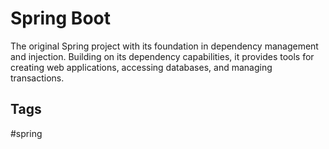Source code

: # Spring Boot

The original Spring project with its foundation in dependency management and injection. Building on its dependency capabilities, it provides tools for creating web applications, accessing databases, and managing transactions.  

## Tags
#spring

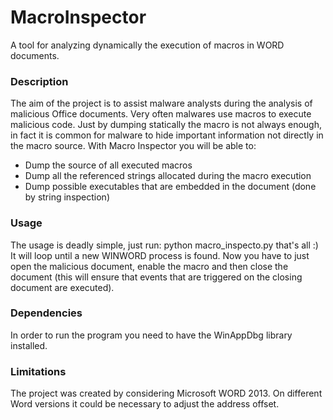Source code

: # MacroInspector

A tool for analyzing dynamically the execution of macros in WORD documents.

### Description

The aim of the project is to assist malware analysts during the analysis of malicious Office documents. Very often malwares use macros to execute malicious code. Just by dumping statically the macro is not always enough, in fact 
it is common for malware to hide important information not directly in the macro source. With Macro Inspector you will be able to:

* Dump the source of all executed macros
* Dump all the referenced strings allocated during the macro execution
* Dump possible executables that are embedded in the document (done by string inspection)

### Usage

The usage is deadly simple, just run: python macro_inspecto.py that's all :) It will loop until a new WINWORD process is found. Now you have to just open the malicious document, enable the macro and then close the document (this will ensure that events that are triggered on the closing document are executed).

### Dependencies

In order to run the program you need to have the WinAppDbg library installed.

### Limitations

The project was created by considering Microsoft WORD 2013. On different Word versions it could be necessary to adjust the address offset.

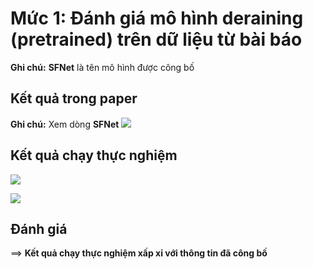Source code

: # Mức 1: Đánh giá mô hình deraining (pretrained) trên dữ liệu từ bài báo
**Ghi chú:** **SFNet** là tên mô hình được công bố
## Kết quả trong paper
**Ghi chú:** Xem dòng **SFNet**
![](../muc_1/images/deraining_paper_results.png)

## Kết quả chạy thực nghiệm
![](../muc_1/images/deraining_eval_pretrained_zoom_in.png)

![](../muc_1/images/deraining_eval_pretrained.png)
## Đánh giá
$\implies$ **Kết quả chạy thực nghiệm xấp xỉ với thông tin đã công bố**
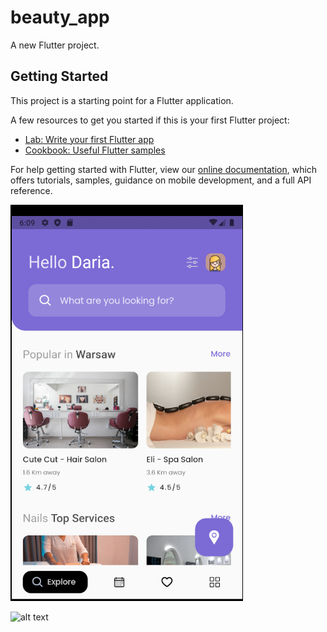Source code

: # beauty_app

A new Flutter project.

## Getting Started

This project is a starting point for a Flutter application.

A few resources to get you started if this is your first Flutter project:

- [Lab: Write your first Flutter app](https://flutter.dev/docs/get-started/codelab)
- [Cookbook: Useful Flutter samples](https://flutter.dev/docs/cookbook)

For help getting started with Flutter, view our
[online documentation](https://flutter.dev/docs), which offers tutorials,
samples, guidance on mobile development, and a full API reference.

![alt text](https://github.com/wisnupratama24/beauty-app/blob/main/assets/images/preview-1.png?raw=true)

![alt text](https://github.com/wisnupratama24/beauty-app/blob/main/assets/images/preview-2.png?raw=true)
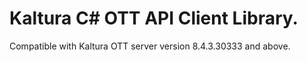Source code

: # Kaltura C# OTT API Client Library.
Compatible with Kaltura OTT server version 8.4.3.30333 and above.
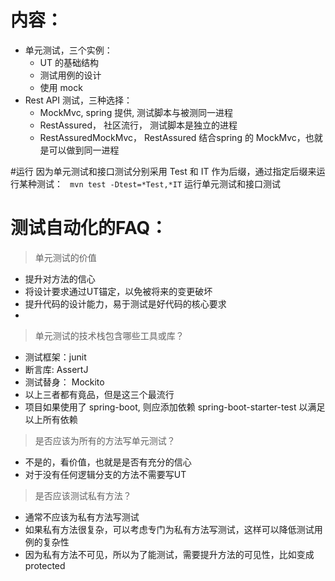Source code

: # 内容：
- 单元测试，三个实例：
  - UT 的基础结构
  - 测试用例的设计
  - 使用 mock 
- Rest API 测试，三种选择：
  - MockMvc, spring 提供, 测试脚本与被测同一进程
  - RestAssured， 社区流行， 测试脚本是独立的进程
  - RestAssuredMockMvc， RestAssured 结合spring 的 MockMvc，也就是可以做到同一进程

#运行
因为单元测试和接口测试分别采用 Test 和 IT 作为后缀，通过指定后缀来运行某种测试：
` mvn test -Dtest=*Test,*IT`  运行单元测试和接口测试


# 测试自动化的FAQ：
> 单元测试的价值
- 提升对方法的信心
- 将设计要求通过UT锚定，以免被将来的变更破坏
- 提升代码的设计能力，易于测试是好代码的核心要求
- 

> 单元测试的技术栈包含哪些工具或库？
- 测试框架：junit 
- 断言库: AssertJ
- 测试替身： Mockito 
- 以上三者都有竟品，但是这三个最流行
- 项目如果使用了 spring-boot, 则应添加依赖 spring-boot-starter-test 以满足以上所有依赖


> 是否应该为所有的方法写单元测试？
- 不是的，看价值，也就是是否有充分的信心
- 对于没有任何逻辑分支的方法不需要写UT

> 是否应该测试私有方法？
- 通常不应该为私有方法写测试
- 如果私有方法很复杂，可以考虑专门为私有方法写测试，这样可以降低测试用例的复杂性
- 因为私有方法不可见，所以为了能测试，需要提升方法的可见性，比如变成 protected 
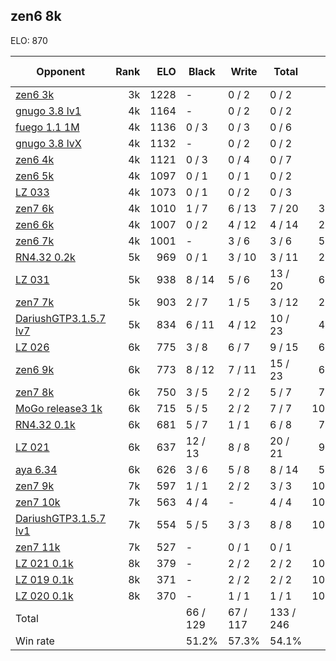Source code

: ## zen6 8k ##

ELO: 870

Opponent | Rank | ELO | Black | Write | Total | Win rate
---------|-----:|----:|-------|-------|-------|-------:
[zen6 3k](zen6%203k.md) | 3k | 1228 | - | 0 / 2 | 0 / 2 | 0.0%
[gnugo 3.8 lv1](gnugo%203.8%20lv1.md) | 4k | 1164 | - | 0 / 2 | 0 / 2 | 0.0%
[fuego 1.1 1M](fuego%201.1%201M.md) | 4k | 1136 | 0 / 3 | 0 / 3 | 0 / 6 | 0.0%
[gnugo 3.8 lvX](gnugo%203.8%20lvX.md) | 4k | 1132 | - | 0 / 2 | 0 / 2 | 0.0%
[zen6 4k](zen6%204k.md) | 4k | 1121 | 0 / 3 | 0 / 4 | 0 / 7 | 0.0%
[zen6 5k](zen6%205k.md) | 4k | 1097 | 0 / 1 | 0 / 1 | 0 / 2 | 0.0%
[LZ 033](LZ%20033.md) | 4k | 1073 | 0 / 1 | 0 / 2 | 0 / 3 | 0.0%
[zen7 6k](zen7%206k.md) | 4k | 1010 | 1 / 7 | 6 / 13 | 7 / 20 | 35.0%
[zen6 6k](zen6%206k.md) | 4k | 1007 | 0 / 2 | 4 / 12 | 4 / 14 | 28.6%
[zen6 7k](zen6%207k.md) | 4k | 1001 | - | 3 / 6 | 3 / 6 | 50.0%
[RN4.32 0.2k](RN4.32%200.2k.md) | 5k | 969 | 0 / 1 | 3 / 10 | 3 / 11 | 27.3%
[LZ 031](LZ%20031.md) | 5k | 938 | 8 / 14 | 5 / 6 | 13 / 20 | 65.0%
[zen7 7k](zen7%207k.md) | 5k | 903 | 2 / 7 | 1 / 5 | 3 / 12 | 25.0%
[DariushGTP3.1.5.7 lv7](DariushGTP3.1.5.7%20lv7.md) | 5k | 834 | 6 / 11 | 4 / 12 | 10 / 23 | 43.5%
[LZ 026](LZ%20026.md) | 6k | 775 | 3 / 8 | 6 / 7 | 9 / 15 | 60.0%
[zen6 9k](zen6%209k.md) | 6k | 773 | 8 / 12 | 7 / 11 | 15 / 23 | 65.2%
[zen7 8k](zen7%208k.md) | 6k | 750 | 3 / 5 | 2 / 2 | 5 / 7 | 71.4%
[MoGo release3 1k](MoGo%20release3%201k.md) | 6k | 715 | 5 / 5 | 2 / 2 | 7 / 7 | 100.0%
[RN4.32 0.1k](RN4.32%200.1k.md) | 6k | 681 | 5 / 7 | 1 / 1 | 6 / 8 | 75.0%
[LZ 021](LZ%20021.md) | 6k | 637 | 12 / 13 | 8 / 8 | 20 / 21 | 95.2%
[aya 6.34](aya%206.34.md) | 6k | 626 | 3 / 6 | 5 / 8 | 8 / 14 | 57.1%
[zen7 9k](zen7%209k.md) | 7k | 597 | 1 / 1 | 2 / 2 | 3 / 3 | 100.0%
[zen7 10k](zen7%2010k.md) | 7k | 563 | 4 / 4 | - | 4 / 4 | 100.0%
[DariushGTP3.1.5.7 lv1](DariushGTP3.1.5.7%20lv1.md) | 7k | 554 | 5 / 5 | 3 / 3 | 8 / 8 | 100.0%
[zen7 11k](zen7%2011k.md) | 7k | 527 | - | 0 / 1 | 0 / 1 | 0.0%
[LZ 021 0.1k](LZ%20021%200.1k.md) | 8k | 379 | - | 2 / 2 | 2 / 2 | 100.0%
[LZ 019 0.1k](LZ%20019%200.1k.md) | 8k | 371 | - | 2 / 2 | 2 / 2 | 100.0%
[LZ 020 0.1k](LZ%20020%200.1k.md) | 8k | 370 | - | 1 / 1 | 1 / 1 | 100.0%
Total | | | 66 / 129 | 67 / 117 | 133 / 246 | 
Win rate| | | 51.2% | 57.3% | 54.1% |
◆ ◆ ◆ ◆
About this task >> Count the lines in the listing where the string "macros" appears, and give only the count.

Answer to this task >> 3